THE IRANIAN PLATEAU AND THE NILE VALLEY
The map on [page 125] shows some sites which lie either outside or in an extension of the hilly-flanks zone proper. From the base of the great mound at Sialk on the Iranian plateau came an assemblage of early village material, generally similar, in the kinds of things it contained, to the catalogues of Hassuna and Judaidah. The details of how things were made are different; the Sialk assemblage represents still another cultural pattern. I suspect it appeared a bit later in time than did that of Hassuna. There is an important new item in the Sialk catalogue. The Sialk people made small drills or pins of hammered copper. Thus the metallurgist’s specialized craft had made its appearance.
There is at least one very early Iranian site on the inward slopes of the hilly-flanks zone. It is the earlier of two mounds at a place called Bakun, in southwestern Iran; the results of the excavations there are not yet published and we only know of its coarse and primitive pottery. I only mention Bakun because it helps us to plot the extent of the hilly-flanks zone villages on the map.
The Nile Valley lies beyond the peculiar environmental zone of the hilly flanks of the crescent, and it is probable that the earliest village-farming communities in Egypt were established by a few people who wandered into the Nile delta area from the nuclear area. The assemblage which is most closely comparable to the catalogue of Hassuna or Judaidah, for example, is that from little settlements along the shore of the Fayum lake. The Fayum materials come mainly from grain bins or silos. Another site, Merimde, in the western part of the Nile delta, shows the remains of a true village, but it may be slightly later than the settlement of the Fayum. There are radioactive carbon “dates” for the Fayum materials at about 4275 B.C. ± 320 years, which is almost fifteen hundred years later than the determinations suggested for the Hassunan or Syro-Cilician assemblages. I suspect that this is a somewhat over-extended indication of the time it took for the generalized cultural pattern of village-farming community life to spread from the nuclear area down into Egypt, but as yet we have no way of testing these matters.
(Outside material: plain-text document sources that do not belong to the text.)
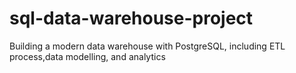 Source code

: # sql-data-warehouse-project
Building a modern data warehouse with PostgreSQL, including ETL process,data modelling, and analytics
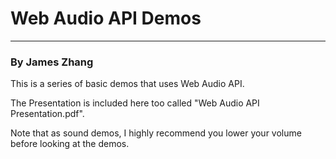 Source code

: # Web Audio API Demos
---
### By James Zhang

This is a series of basic demos that uses Web Audio API.

The Presentation is included here too called "Web Audio API Presentation.pdf".

Note that as sound demos, I highly recommend you lower your volume before looking at the demos.
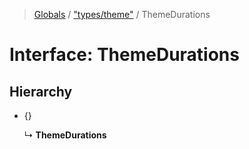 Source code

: > [Globals](../README.md) / ["types/theme"](../modules/_types_theme_.md) / ThemeDurations

# Interface: ThemeDurations

## Hierarchy

- {}

  ↳ **ThemeDurations**
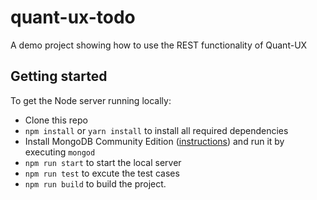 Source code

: # quant-ux-todo
A demo project showing how to use the REST functionality of Quant-UX

## Getting started

To get the Node server running locally:

- Clone this repo
- `npm install` or `yarn install` to install all required dependencies
- Install MongoDB Community Edition ([instructions](https://docs.mongodb.com/manual/installation/#tutorials)) and run it by executing `mongod`
- `npm run start` to start the local server
- `npm run test` to excute the test cases
- `npm run build` to build the project.


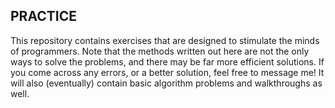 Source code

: ## PRACTICE

This repository contains exercises that are designed to stimulate the minds of programmers. Note that the methods written out here are not the only ways to solve the problems, and there may be far more efficient solutions. If you come across any errors, or a better solution, feel free to message me! It will also (eventually) contain basic algorithm problems and walkthroughs as well.
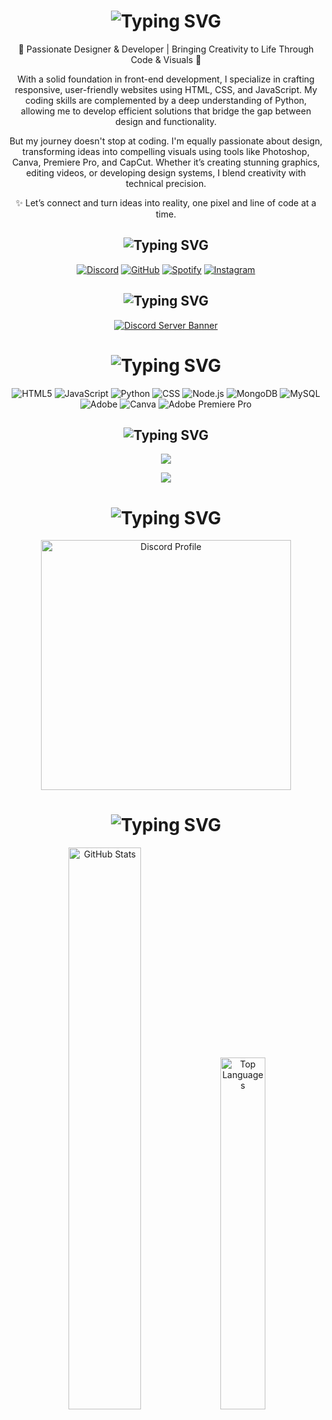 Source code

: <div align="center">
  <!-- About Me Section (Animated) -->
  <h1><img src="https://readme-typing-svg.herokuapp.com?font=Pacifico&pause=1000&color=FF00FF&background=69FF2000&center=true&vCenter=true&repeat=false&width=435&lines=About+Me" alt="Typing SVG" /></h1>
  <p>🌟 Passionate Designer & Developer | Bringing Creativity to Life Through Code & Visuals 🎨</p>
  <p>With a solid foundation in front-end development, I specialize in crafting responsive, user-friendly websites using HTML, CSS, and JavaScript. My coding skills are complemented by a deep understanding of Python, allowing me to develop efficient solutions that bridge the gap between design and functionality.</p>
  <p>But my journey doesn't stop at coding. I'm equally passionate about design, transforming ideas into compelling visuals using tools like Photoshop, Canva, Premiere Pro, and CapCut. Whether it’s creating stunning graphics, editing videos, or developing design systems, I blend creativity with technical precision.</p>
  <p>✨ Let’s connect and turn ideas into reality, one pixel and line of code at a time.</p>

  <!-- Social Media Section -->
  <h2><img src="https://readme-typing-svg.herokuapp.com?font=Pacifico&pause=1000&color=CA05C3&background=69FF2000&center=true&vCenter=true&repeat=false&width=435&lines=Social+Media's" alt="Typing SVG" /></h2>
  <p>
    <a href="https://discord.com/users/312062402273345537" target="_blank"><img src="https://img.shields.io/badge/Discord%20-7289DA.svg?&style=for-the-badge&logo=discord&logoColor=white" alt="Discord"></a>
    <a href="https://www.github.com/Wasetrox" target="_blank"><img src="https://img.shields.io/badge/GitHub%20-191717.svg?&style=for-the-badge&logo=github&logoColor=white" alt="GitHub"></a>
    <a href="https://spti.fi/wasetrox" target="_blank"><img src="https://img.shields.io/badge/Spotify%20-1ed760.svg?&style=for-the-badge&logo=spotify&logoColor=white" alt="Spotify"></a>
    <a href="https://www.instagram.com/thewasetrox" target="_blank"><img src="https://img.shields.io/badge/INSTAGRAM%20-DC3175.svg?&style=for-the-badge&logo=instagram&logoColor=white" alt="Instagram"></a>
  </p>

  <!-- Discord Server Section (Animated) -->
  <h2><img src="https://readme-typing-svg.herokuapp.com?font=Pacifico&pause=1000&color=00FFFF&background=69FF2000&center=true&vCenter=true&repeat=false&width=435&lines=My+Discord+Server" alt="Typing SVG" /></h2>
  <p>
    <a href="https://discord.gg/novadev" target="_blank">
      <img src="https://api.weblutions.com/discord/invite/novadev/" alt="Discord Server Banner">
    </a>
  </p>

  <!-- Tech Stack Section (Animated) -->
  <h1><img src="https://readme-typing-svg.herokuapp.com?font=Pacifico&pause=1000&color=FF9500&background=69FF2000&center=true&vCenter=true&repeat=false&width=435&lines=Tech+Stack" alt="Typing SVG" /></h1>
  <p>
    <img src="https://img.shields.io/badge/html5-%23E34F26.svg?style=for-the-badge&logo=html5&logoColor=white" alt="HTML5">
    <img src="https://img.shields.io/badge/javascript-%23323330.svg?style=for-the-badge&logo=javascript&logoColor=%23F7DF1E" alt="JavaScript">
    <img src="https://img.shields.io/badge/python-3670A0?style=for-the-badge&logo=python&logoColor=ffdd54" alt="Python">
    <img src="https://img.shields.io/badge/css-%231572B6.svg?style=for-the-badge&logo=css3&logoColor=white" alt="CSS">
    <img src="https://img.shields.io/badge/nodejs-6DA55F?style=for-the-badge&logo=node.js&logoColor=white" alt="Node.js">
    <img src="https://img.shields.io/badge/mongodb-%234ea94b.svg?style=for-the-badge&logo=mongodb&logoColor=white" alt="MongoDB">
    <img src="https://img.shields.io/badge/mysql-4479A1.svg?style=for-the-badge&logo=mysql&logoColor=white" alt="MySQL">
    <img src="https://img.shields.io/badge/adobe-%23FF0000.svg?style=for-the-badge&logo=adobe&logoColor=white" alt="Adobe">
    <img src="https://img.shields.io/badge/Canva-%2300C4CC.svg?style=for-the-badge&logo=Canva&logoColor=white" alt="Canva">
    <img src="https://img.shields.io/badge/Adobe%20Premiere%20Pro-9999FF.svg?style=for-the-badge&logo=Adobe%20Premiere%20Pro&logoColor=white" alt="Adobe Premiere Pro">
  </p>

  <!-- Languages & Tools Section -->
  <h2><img src="https://readme-typing-svg.herokuapp.com?font=Pacifico&pause=1000&color=18CA1F&background=69FF2000&center=true&vCenter=true&repeat=false&width=435&lines=Langauge's+%26+Tool's" alt="Typing SVG" /></h2>
  <p>
    <img src="https://skillicons.dev/icons?i=cs,js,html,css,nodejs,mongo&theme=dark" />
  </p>
  <p>
    <img src="https://skillicons.dev/icons?i=powershell,vscode,visualstudio&theme=dark" />
  </p>

  <!-- Discord Account Section -->
  <h1><img src="https://readme-typing-svg.herokuapp.com?font=Pacifico&pause=1000&color=326EFF&background=69FF2000&center=true&vCenter=true&repeat=false&width=435&lines=+My+Discord+Account's" alt="Typing SVG" /></h1>
  <p>
    <a href="https://discord.com/users/312062402273345537"><img width="400px" src="https://lanyard.kyrie25.dev/api/312062402273345537?decoration=true&useDisplayName=true&animationDuration=2s&waveColor=3256a8&imgStyle=square&imgBorderRadius=16px&bg=DD272700&idle" alt="Discord Profile"></a>
  </p>

  <!-- GitHub Stats Section -->
  <h1><img src="https://readme-typing-svg.herokuapp.com?font=Pacifico&pause=1000&color=326EFF&background=69FF2000&center=true&vCenter=true&repeat=false&width=435&lines=+Github+Stat's" alt="Typing SVG" /></h1>
  <p>
    <img src="https://github-readme-stats.vercel.app/api?username=Wasetrox&count_private=true&show_icons=true&theme=midnight-purple&hide_border=true" width="48%" alt="GitHub Stats" />
    <img src="https://github-readme-stats.vercel.app/api/top-langs/?username=Wasetrox&layout=compact&show_icons=true&theme=midnight-purple&hide_border=true" width="38%" alt="Top Languages" />
  </p>

  </a>
</div>
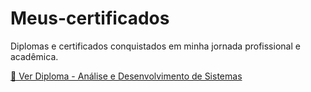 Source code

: # Meus-certificados
Diplomas e certificados conquistados em minha jornada profissional e acadêmica.

[📜 Ver Diploma - Análise e Desenvolvimento de Sistemas](./DiplomaAssinado.pdf)
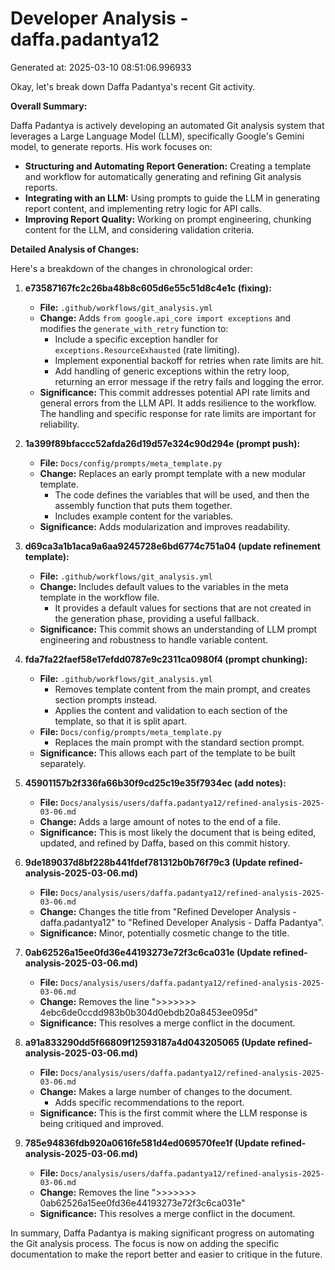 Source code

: # Developer Analysis - daffa.padantya12
Generated at: 2025-03-10 08:51:06.996933

Okay, let's break down Daffa Padantya's recent Git activity.

**Overall Summary:**

Daffa Padantya is actively developing an automated Git analysis system that leverages a Large Language Model (LLM), specifically Google's Gemini model, to generate reports.  His work focuses on:

*   **Structuring and Automating Report Generation:** Creating a template and workflow for automatically generating and refining Git analysis reports.
*   **Integrating with an LLM:**  Using prompts to guide the LLM in generating report content, and implementing retry logic for API calls.
*   **Improving Report Quality:** Working on prompt engineering, chunking content for the LLM, and considering validation criteria.

**Detailed Analysis of Changes:**

Here's a breakdown of the changes in chronological order:

1.  **e73587167fc2c26ba48b8c605d6e55c51d8c4e1c (fixing):**
    *   **File:** `.github/workflows/git_analysis.yml`
    *   **Change:** Adds `from google.api_core import exceptions` and modifies the `generate_with_retry` function to:
        *   Include a specific exception handler for `exceptions.ResourceExhausted` (rate limiting).
        *   Implement exponential backoff for retries when rate limits are hit.
        *   Add handling of generic exceptions within the retry loop, returning an error message if the retry fails and logging the error.
    *   **Significance:**  This commit addresses potential API rate limits and general errors from the LLM API.  It adds resilience to the workflow. The handling and specific response for rate limits are important for reliability.

2.  **1a399f89bfaccc52afda26d19d57e324c90d294e (prompt push):**
    *   **File:** `Docs/config/prompts/meta_template.py`
    *   **Change:** Replaces an early prompt template with a new modular template.
        *   The code defines the variables that will be used, and then the assembly function that puts them together.
        *   Includes example content for the variables.
    *   **Significance:** Adds modularization and improves readability.

3.  **d69ca3a1b1aca9a6aa9245728e6bd6774c751a04 (update refinement template):**
    *   **File:** `.github/workflows/git_analysis.yml`
    *   **Change:** Includes default values to the variables in the meta template in the workflow file.
        *   It provides a default values for sections that are not created in the generation phase, providing a useful fallback.
    *   **Significance:** This commit shows an understanding of LLM prompt engineering and robustness to handle variable content.

4.  **fda7fa22faef58e17efdd0787e9c2311ca0980f4 (prompt chunking):**
    *   **File:** `.github/workflows/git_analysis.yml`
        *   Removes template content from the main prompt, and creates section prompts instead.
        *   Applies the content and validation to each section of the template, so that it is split apart.
    *   **File:** `Docs/config/prompts/meta_template.py`
        *   Replaces the main prompt with the standard section prompt.
    *   **Significance:** This allows each part of the template to be built separately.

5.  **45901157b2f336fa66b30f9cd25c19e35f7934ec (add notes):**
    *   **File:** `Docs/analysis/users/daffa.padantya12/refined-analysis-2025-03-06.md`
    *   **Change:** Adds a large amount of notes to the end of a file.
    *   **Significance:** This is most likely the document that is being edited, updated, and refined by Daffa, based on this commit history.

6.  **9de189037d8bf228b441fdef781312b0b76f79c3 (Update refined-analysis-2025-03-06.md)**
    *   **File:** `Docs/analysis/users/daffa.padantya12/refined-analysis-2025-03-06.md`
    *   **Change:** Changes the title from "Refined Developer Analysis - daffa.padantya12" to "Refined Developer Analysis - Daffa Padantya".
    *   **Significance:** Minor, potentially cosmetic change to the title.

7.  **0ab62526a15ee0fd36e44193273e72f3c6ca031e (Update refined-analysis-2025-03-06.md)**
    *   **File:** `Docs/analysis/users/daffa.padantya12/refined-analysis-2025-03-06.md`
    *   **Change:** Removes the line ">>>>>>> 4ebc6de0ccdd983b0b304d0ebdb20a8453ee095d"
    *   **Significance:** This resolves a merge conflict in the document.

8.  **a91a833290dd5f66809f12593187a4d043205065 (Update refined-analysis-2025-03-06.md)**
    *   **File:** `Docs/analysis/users/daffa.padantya12/refined-analysis-2025-03-06.md`
    *   **Change:** Makes a large number of changes to the document.
        *   Adds specific recommendations to the report.
    *   **Significance:** This is the first commit where the LLM response is being critiqued and improved.

9.  **785e94836fdb920a0616fe581d4ed069570fee1f (Update refined-analysis-2025-03-06.md)**
    *   **File:** `Docs/analysis/users/daffa.padantya12/refined-analysis-2025-03-06.md`
    *   **Change:** Removes the line ">>>>>>> 0ab62526a15ee0fd36e44193273e72f3c6ca031e"
    *   **Significance:** This resolves a merge conflict in the document.

In summary, Daffa Padantya is making significant progress on automating the Git analysis process. The focus is now on adding the specific documentation to make the report better and easier to critique in the future.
In this same vein, we have two radioactive carbon dates for an assemblage from sites near Khartoum in the Sudan, best represented by the mound called Shaheinab. The Shaheinab catalogue roughly corresponds to that of the Fayum; the distance between the two places, as the Nile flows, is roughly 1,500 miles. Thus it took almost a thousand years for the new way of life to be carried as far south into Africa as Khartoum; the two Shaheinab “dates” average about 3300 B.C. ± 400 years.
If the movement was up the Nile (southward), as these dates suggest, then I suspect that the earliest available village material of middle Egypt, the so-called Tasian, is also later than that of the Fayum. The Tasian materials come from a few graves near a village called Deir Tasa, and I have an uncomfortable feeling that the Tasian “assemblage” may be mainly an artificial selection of poor examples of objects which belong in the following range of time.